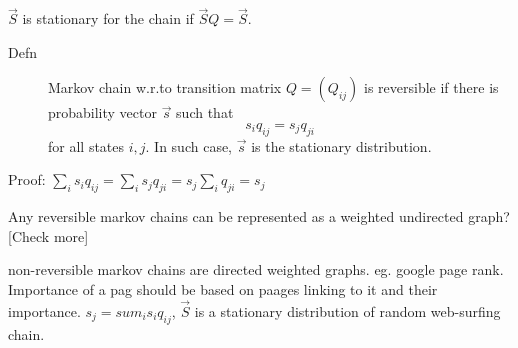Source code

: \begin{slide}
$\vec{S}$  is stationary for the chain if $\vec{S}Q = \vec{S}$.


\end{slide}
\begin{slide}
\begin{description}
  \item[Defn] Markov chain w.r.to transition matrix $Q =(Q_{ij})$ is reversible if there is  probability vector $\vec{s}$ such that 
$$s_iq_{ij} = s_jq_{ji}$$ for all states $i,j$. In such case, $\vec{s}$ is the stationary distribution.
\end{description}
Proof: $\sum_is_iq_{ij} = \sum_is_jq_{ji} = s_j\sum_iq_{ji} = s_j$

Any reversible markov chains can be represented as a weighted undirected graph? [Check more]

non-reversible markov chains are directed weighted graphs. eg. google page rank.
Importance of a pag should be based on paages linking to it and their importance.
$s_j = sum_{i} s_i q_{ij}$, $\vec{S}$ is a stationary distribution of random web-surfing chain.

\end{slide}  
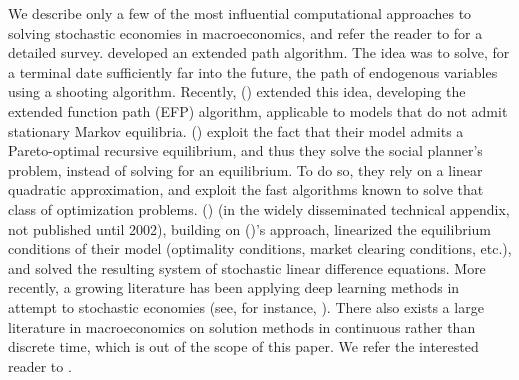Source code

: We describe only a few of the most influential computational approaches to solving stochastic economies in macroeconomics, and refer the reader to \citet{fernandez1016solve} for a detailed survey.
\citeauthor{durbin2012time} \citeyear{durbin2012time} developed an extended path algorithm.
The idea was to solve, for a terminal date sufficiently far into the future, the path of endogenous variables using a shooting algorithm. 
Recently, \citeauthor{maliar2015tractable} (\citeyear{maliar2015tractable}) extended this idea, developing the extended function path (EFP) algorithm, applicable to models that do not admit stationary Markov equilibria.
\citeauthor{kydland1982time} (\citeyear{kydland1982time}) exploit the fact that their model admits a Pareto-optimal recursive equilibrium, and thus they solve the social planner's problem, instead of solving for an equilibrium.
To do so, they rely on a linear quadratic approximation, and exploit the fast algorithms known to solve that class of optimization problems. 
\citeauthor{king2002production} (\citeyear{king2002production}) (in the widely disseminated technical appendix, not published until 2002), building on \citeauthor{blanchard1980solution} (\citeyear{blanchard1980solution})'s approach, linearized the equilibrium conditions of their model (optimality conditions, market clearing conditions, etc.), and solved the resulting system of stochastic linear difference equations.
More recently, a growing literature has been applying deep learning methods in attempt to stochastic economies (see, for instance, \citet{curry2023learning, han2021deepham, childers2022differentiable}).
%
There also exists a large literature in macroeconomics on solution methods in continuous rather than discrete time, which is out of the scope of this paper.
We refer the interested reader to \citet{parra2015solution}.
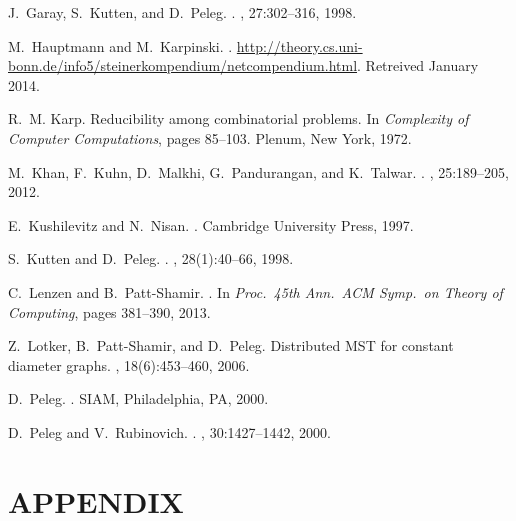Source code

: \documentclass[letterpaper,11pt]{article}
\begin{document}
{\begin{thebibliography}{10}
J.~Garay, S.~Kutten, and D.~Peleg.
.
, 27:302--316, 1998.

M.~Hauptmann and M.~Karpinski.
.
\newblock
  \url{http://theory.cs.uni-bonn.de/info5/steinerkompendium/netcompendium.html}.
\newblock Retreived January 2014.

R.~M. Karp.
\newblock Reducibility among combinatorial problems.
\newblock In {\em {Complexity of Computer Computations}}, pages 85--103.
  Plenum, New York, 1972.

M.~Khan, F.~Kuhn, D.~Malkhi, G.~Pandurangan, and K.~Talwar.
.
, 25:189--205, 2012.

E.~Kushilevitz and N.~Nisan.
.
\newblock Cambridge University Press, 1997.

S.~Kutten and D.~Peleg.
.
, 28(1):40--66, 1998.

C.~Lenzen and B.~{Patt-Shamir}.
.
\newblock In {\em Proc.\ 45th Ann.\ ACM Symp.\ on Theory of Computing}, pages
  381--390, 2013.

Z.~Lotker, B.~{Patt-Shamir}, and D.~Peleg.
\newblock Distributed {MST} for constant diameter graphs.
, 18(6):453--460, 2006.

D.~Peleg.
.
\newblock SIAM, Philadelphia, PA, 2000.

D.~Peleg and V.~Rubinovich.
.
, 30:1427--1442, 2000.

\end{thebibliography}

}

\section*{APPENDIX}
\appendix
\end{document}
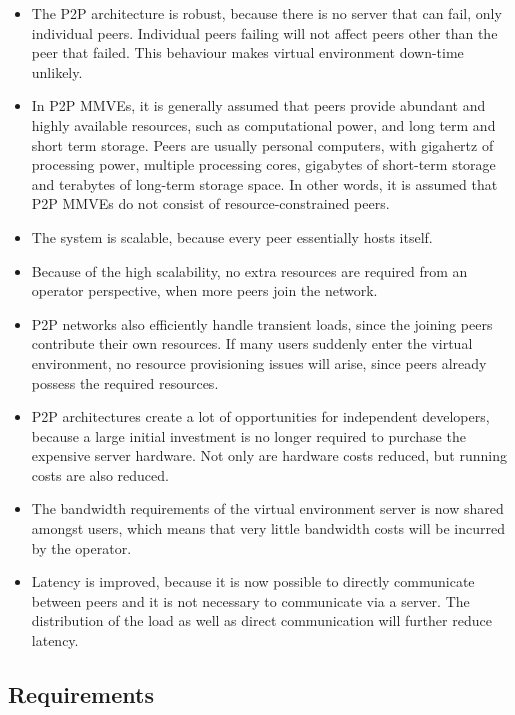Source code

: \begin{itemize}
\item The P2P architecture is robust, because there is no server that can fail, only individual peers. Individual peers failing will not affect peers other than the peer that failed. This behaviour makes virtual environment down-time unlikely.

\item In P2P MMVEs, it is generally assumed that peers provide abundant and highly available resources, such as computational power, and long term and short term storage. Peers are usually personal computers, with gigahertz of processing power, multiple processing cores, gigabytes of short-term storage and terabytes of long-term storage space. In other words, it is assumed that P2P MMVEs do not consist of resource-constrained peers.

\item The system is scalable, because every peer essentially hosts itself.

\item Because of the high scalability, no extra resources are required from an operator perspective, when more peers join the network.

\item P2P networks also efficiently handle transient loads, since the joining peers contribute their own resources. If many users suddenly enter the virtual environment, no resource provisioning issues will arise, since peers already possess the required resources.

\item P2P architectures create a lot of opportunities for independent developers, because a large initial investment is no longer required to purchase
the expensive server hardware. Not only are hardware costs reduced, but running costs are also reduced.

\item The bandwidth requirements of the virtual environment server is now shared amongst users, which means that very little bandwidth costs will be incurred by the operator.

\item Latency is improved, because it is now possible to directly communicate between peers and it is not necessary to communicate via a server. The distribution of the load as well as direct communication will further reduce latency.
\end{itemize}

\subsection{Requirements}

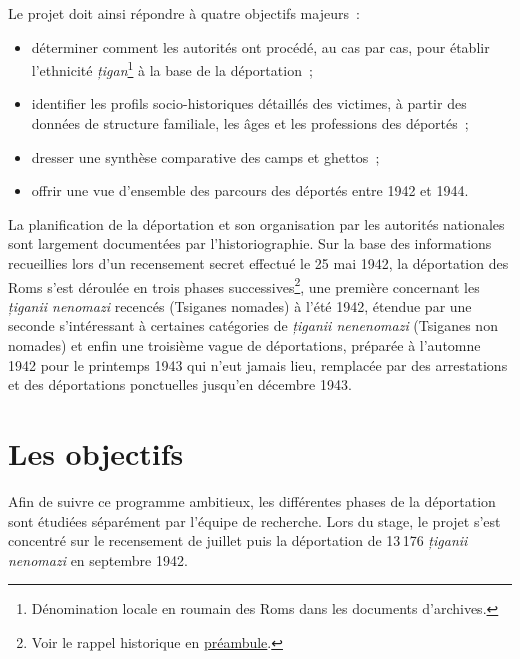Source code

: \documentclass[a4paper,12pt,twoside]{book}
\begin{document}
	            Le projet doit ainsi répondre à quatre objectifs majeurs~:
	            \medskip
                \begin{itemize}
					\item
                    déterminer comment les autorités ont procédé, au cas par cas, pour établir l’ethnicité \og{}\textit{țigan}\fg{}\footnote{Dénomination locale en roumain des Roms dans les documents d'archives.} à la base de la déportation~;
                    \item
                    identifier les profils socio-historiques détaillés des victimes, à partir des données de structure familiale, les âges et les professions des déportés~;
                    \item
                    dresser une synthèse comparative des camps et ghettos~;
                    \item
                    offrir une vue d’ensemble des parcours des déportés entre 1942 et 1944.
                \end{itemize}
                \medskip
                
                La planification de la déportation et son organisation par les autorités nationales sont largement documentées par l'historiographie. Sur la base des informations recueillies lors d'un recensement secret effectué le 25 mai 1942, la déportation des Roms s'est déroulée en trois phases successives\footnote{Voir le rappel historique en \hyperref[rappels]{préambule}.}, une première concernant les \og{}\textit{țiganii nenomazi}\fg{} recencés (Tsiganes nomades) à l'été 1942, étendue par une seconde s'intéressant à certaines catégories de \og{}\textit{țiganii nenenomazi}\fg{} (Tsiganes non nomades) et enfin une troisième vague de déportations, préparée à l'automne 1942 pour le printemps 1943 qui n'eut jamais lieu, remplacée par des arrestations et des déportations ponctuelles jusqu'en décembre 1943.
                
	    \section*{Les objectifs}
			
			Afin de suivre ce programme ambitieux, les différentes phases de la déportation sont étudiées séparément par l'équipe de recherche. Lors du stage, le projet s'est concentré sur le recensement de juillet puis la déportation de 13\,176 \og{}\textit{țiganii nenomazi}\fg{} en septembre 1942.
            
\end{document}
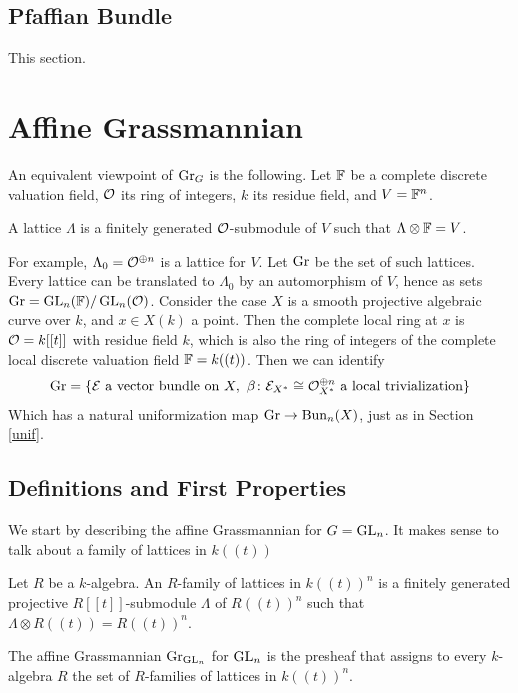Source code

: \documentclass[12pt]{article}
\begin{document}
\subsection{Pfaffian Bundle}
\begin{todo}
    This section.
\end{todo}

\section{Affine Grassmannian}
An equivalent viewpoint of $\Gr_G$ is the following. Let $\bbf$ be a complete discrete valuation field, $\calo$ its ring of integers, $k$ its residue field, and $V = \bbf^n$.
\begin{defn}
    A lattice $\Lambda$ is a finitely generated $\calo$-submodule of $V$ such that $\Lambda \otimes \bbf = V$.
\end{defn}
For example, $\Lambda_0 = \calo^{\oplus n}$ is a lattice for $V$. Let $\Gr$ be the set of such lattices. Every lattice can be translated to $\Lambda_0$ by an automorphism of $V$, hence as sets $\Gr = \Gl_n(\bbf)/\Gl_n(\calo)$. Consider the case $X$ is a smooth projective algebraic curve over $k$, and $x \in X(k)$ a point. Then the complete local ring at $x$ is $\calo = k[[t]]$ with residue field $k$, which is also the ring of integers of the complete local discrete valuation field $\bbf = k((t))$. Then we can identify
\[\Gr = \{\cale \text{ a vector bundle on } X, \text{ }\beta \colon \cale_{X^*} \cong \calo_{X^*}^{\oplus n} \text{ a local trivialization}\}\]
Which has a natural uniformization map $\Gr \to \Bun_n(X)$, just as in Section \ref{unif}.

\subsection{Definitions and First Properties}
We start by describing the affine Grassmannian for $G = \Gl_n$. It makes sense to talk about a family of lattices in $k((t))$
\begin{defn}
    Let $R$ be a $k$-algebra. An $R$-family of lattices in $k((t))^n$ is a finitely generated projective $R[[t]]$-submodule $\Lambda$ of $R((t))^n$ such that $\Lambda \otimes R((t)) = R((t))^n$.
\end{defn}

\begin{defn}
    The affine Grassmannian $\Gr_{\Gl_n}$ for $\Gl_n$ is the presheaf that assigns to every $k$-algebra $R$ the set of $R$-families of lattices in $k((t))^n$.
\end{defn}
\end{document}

Work instructions:
Write out exactly the lines above between the one with "random web-surfing chain." and the one with "a detailed survey.", inclusive, with pictures left out.

Worked solution:
$s_j = sum_{i} s_i q_{ij}$, $\vec{S}$ is a stationary distribution of random web-surfing chain.

\end{slide}  
Source code

: We describe only a few of the most influential computational approaches to solving stochastic economies in macroeconomics, and refer the reader to \citet{fernandez1016solve} for a detailed survey.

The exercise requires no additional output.